▶ Your assignment: Identify all lines below that hold "calls" and collect them.

(Items listed in a dataset)
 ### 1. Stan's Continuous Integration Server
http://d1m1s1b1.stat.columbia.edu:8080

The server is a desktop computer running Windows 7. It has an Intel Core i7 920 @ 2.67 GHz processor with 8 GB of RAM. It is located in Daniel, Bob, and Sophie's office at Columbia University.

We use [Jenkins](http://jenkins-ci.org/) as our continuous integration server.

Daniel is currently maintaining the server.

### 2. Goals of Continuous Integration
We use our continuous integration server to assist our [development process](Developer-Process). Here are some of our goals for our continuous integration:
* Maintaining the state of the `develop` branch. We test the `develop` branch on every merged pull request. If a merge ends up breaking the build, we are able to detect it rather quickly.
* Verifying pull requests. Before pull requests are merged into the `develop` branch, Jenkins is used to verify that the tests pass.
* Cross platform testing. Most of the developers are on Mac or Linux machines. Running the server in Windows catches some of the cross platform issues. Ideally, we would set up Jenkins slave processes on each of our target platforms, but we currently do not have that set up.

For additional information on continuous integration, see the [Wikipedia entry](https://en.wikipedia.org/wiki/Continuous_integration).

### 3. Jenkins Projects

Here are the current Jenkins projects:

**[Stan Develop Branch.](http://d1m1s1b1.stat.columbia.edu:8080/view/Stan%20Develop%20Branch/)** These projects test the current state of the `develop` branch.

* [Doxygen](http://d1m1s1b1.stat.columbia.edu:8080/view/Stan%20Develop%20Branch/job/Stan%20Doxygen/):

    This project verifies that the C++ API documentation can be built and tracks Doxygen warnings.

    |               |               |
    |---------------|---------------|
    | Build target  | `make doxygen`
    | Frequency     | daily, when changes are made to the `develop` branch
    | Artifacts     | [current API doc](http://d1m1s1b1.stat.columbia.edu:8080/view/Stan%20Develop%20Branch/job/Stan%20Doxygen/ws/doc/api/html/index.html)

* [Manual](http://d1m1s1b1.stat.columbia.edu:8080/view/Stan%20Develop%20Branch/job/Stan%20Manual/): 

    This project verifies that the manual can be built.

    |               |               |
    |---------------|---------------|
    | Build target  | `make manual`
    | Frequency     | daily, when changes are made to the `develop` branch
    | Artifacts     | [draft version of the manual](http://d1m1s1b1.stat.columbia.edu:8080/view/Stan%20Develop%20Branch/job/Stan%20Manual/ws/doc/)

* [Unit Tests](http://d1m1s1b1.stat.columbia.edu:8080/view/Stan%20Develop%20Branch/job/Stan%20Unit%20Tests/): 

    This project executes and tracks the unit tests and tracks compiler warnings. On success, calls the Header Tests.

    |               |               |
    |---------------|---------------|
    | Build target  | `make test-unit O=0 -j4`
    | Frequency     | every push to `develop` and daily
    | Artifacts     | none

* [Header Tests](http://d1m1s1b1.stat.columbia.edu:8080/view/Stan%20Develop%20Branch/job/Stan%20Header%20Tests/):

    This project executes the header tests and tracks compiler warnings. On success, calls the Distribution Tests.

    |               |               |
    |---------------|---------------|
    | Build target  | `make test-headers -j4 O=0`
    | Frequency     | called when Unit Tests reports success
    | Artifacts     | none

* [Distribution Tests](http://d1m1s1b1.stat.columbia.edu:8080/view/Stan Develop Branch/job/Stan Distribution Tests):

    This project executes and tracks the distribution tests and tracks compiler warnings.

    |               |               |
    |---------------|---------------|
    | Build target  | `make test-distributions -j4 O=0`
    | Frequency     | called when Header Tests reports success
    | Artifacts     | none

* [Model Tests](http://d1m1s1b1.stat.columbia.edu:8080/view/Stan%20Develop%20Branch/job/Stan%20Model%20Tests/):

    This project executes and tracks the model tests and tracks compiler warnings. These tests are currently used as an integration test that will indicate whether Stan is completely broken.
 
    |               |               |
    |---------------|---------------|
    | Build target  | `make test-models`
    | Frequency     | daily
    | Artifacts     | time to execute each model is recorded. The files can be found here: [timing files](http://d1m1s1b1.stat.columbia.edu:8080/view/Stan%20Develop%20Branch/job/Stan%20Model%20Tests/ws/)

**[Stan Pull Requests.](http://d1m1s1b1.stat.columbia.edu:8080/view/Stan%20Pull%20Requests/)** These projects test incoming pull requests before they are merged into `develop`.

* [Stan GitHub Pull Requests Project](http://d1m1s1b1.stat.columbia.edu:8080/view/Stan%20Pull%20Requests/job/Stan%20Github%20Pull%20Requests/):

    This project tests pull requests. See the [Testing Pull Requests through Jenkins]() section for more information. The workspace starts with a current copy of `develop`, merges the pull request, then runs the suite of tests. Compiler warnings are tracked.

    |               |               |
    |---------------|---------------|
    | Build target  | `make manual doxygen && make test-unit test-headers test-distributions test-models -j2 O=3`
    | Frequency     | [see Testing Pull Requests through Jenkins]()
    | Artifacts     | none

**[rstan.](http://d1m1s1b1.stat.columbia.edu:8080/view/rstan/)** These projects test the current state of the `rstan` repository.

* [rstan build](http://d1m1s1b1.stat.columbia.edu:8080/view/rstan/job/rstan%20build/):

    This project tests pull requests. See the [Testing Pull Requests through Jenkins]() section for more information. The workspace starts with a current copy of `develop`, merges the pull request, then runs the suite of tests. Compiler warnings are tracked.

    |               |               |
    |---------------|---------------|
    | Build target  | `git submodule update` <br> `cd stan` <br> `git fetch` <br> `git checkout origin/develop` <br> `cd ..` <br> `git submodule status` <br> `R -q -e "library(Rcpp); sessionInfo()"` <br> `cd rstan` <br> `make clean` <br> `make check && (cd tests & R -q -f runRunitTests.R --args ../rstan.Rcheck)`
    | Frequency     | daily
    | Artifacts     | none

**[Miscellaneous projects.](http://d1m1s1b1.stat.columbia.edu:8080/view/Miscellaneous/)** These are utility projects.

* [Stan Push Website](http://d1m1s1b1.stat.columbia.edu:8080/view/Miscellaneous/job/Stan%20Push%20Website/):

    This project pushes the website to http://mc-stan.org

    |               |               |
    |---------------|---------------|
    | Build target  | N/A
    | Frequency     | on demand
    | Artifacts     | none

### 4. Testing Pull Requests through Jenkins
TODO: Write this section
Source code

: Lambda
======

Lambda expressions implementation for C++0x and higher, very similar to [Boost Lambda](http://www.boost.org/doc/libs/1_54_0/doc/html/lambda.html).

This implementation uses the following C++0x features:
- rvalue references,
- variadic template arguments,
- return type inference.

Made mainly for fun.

▶ Task result:
    This project executes and tracks the unit tests and tracks compiler warnings. On success, calls the Header Tests.
    This project executes the header tests and tracks compiler warnings. On success, calls the Distribution Tests.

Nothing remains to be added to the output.